--- Required work ---
Write the full listing out again, word for word, but omit the pictures.

===============

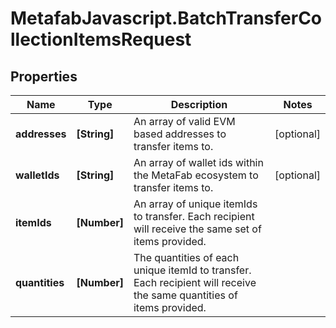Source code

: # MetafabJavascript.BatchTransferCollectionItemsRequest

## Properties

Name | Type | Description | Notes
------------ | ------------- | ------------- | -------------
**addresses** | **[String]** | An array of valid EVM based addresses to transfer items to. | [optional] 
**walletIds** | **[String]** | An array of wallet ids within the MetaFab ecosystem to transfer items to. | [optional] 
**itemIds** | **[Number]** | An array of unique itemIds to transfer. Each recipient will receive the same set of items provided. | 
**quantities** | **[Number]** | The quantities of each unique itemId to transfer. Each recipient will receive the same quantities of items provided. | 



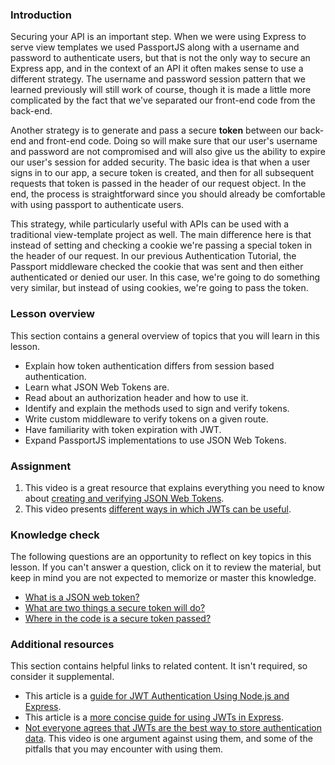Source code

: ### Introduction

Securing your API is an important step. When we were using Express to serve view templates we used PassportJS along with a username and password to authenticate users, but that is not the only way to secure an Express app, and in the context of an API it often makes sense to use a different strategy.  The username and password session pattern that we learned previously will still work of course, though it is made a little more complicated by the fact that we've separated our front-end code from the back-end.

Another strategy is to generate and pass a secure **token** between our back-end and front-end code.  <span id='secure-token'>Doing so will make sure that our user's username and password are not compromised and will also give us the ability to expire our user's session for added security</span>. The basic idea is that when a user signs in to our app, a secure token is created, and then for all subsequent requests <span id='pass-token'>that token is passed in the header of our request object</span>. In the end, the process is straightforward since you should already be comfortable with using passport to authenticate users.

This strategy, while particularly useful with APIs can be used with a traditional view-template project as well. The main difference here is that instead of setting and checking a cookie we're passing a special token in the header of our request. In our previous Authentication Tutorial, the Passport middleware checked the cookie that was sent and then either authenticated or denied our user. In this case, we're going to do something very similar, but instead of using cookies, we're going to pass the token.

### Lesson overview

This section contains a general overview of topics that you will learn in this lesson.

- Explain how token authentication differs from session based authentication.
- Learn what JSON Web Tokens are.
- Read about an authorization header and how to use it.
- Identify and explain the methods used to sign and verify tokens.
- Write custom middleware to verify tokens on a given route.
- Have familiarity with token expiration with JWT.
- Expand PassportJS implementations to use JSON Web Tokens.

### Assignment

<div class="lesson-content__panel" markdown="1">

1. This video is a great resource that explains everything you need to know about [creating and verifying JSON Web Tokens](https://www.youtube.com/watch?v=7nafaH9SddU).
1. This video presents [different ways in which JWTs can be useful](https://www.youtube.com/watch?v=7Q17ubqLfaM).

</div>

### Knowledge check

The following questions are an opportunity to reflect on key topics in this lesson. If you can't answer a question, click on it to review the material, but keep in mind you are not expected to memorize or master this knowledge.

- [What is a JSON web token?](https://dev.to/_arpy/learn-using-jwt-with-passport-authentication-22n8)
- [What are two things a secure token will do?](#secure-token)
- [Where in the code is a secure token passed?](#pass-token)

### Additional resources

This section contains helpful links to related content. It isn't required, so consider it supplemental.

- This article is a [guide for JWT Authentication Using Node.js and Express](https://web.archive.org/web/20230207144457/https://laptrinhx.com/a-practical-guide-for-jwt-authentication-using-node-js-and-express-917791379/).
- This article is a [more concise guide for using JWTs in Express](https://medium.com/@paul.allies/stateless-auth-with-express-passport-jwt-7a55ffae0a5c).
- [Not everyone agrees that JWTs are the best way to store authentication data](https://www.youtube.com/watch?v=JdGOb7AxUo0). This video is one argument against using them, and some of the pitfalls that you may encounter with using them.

===============

--- Exercise response ---
Source code

: # MetafabJavascript.BatchTransferCollectionItemsRequest

## Properties

Name | Type | Description | Notes
------------ | ------------- | ------------- | -------------
**addresses** | **[String]** | An array of valid EVM based addresses to transfer items to. | [optional] 
**walletIds** | **[String]** | An array of wallet ids within the MetaFab ecosystem to transfer items to. | [optional] 
**itemIds** | **[Number]** | An array of unique itemIds to transfer. Each recipient will receive the same set of items provided. | 
**quantities** | **[Number]** | The quantities of each unique itemId to transfer. Each recipient will receive the same quantities of items provided. | 



Source code

: ### Introduction

Securing your API is an important step. When we were using Express to serve view templates we used PassportJS along with a username and password to authenticate users, but that is not the only way to secure an Express app, and in the context of an API it often makes sense to use a different strategy.  The username and password session pattern that we learned previously will still work of course, though it is made a little more complicated by the fact that we've separated our front-end code from the back-end.

Another strategy is to generate and pass a secure **token** between our back-end and front-end code.  <span id='secure-token'>Doing so will make sure that our user's username and password are not compromised and will also give us the ability to expire our user's session for added security</span>. The basic idea is that when a user signs in to our app, a secure token is created, and then for all subsequent requests <span id='pass-token'>that token is passed in the header of our request object</span>. In the end, the process is straightforward since you should already be comfortable with using passport to authenticate users.

This strategy, while particularly useful with APIs can be used with a traditional view-template project as well. The main difference here is that instead of setting and checking a cookie we're passing a special token in the header of our request. In our previous Authentication Tutorial, the Passport middleware checked the cookie that was sent and then either authenticated or denied our user. In this case, we're going to do something very similar, but instead of using cookies, we're going to pass the token.

### Lesson overview

This section contains a general overview of topics that you will learn in this lesson.

- Explain how token authentication differs from session based authentication.
- Learn what JSON Web Tokens are.
- Read about an authorization header and how to use it.
- Identify and explain the methods used to sign and verify tokens.
- Write custom middleware to verify tokens on a given route.
- Have familiarity with token expiration with JWT.
- Expand PassportJS implementations to use JSON Web Tokens.

### Assignment

<div class="lesson-content__panel" markdown="1">

1. This video is a great resource that explains everything you need to know about [creating and verifying JSON Web Tokens](https://www.youtube.com/watch?v=7nafaH9SddU).
1. This video presents [different ways in which JWTs can be useful](https://www.youtube.com/watch?v=7Q17ubqLfaM).

</div>

### Knowledge check

The following questions are an opportunity to reflect on key topics in this lesson. If you can't answer a question, click on it to review the material, but keep in mind you are not expected to memorize or master this knowledge.

- [What is a JSON web token?](https://dev.to/_arpy/learn-using-jwt-with-passport-authentication-22n8)
- [What are two things a secure token will do?](#secure-token)
- [Where in the code is a secure token passed?](#pass-token)

### Additional resources

This section contains helpful links to related content. It isn't required, so consider it supplemental.

- This article is a [guide for JWT Authentication Using Node.js and Express](https://web.archive.org/web/20230207144457/https://laptrinhx.com/a-practical-guide-for-jwt-authentication-using-node-js-and-express-917791379/).
- This article is a [more concise guide for using JWTs in Express](https://medium.com/@paul.allies/stateless-auth-with-express-passport-jwt-7a55ffae0a5c).
- [Not everyone agrees that JWTs are the best way to store authentication data](https://www.youtube.com/watch?v=JdGOb7AxUo0). This video is one argument against using them, and some of the pitfalls that you may encounter with using them.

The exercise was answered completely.